Data for analysis:
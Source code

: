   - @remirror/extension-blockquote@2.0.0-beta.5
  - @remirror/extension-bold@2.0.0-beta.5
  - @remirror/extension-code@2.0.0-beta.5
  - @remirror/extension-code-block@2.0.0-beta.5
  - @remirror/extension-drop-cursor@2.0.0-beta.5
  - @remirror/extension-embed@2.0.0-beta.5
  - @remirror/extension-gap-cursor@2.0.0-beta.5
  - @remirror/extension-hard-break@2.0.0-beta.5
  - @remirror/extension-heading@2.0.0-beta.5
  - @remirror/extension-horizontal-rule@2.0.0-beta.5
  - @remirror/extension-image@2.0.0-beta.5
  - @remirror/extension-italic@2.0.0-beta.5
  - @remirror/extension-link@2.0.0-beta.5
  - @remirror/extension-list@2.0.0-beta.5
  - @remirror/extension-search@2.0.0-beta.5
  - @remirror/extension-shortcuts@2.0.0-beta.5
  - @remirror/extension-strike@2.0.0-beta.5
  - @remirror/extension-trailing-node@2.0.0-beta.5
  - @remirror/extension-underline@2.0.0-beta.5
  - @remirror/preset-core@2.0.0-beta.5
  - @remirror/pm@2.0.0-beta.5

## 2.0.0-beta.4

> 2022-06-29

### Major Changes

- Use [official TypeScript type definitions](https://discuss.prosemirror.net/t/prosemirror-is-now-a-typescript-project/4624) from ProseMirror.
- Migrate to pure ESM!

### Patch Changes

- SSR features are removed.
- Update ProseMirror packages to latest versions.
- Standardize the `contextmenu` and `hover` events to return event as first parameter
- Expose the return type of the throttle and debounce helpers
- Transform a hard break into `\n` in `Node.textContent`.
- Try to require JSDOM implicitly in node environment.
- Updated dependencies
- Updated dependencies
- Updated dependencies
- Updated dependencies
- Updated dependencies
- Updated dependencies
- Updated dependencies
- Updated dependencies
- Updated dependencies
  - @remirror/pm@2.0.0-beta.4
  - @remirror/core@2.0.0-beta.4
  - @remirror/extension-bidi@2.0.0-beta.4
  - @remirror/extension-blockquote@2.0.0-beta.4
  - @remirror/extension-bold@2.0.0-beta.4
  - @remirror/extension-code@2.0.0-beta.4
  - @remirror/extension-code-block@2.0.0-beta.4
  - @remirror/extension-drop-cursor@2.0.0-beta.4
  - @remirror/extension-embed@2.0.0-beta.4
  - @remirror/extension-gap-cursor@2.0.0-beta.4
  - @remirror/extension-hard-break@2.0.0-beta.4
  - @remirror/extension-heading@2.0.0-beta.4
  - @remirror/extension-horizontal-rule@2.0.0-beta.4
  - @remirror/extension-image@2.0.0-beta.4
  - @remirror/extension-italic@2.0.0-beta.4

Instructions to follow: Each record must be restated word for word, including the last line.

Output below:
Source code

:   - @remirror/extension-blockquote@2.0.0-beta.5
  - @remirror/extension-bold@2.0.0-beta.5
  - @remirror/extension-code@2.0.0-beta.5
  - @remirror/extension-code-block@2.0.0-beta.5
  - @remirror/extension-drop-cursor@2.0.0-beta.5
  - @remirror/extension-embed@2.0.0-beta.5
  - @remirror/extension-gap-cursor@2.0.0-beta.5
  - @remirror/extension-hard-break@2.0.0-beta.5
  - @remirror/extension-heading@2.0.0-beta.5
  - @remirror/extension-horizontal-rule@2.0.0-beta.5
  - @remirror/extension-image@2.0.0-beta.5
  - @remirror/extension-italic@2.0.0-beta.5
  - @remirror/extension-link@2.0.0-beta.5
  - @remirror/extension-list@2.0.0-beta.5
  - @remirror/extension-search@2.0.0-beta.5
  - @remirror/extension-shortcuts@2.0.0-beta.5
  - @remirror/extension-strike@2.0.0-beta.5
  - @remirror/extension-trailing-node@2.0.0-beta.5
  - @remirror/extension-underline@2.0.0-beta.5
  - @remirror/preset-core@2.0.0-beta.5
  - @remirror/pm@2.0.0-beta.5

## 2.0.0-beta.4

> 2022-06-29

### Major Changes

- Use [official TypeScript type definitions](https://discuss.prosemirror.net/t/prosemirror-is-now-a-typescript-project/4624) from ProseMirror.
- Migrate to pure ESM!

### Patch Changes

- SSR features are removed.
- Update ProseMirror packages to latest versions.
- Standardize the `contextmenu` and `hover` events to return event as first parameter
- Expose the return type of the throttle and debounce helpers
- Transform a hard break into `\n` in `Node.textContent`.
- Try to require JSDOM implicitly in node environment.
- Updated dependencies
- Updated dependencies
- Updated dependencies
- Updated dependencies
- Updated dependencies
- Updated dependencies
- Updated dependencies
- Updated dependencies
- Updated dependencies
  - @remirror/pm@2.0.0-beta.4
  - @remirror/core@2.0.0-beta.4
  - @remirror/extension-bidi@2.0.0-beta.4
  - @remirror/extension-blockquote@2.0.0-beta.4
  - @remirror/extension-bold@2.0.0-beta.4
  - @remirror/extension-code@2.0.0-beta.4
  - @remirror/extension-code-block@2.0.0-beta.4
  - @remirror/extension-drop-cursor@2.0.0-beta.4
  - @remirror/extension-embed@2.0.0-beta.4
  - @remirror/extension-gap-cursor@2.0.0-beta.4
  - @remirror/extension-hard-break@2.0.0-beta.4
  - @remirror/extension-heading@2.0.0-beta.4
  - @remirror/extension-horizontal-rule@2.0.0-beta.4
  - @remirror/extension-image@2.0.0-beta.4
  - @remirror/extension-italic@2.0.0-beta.4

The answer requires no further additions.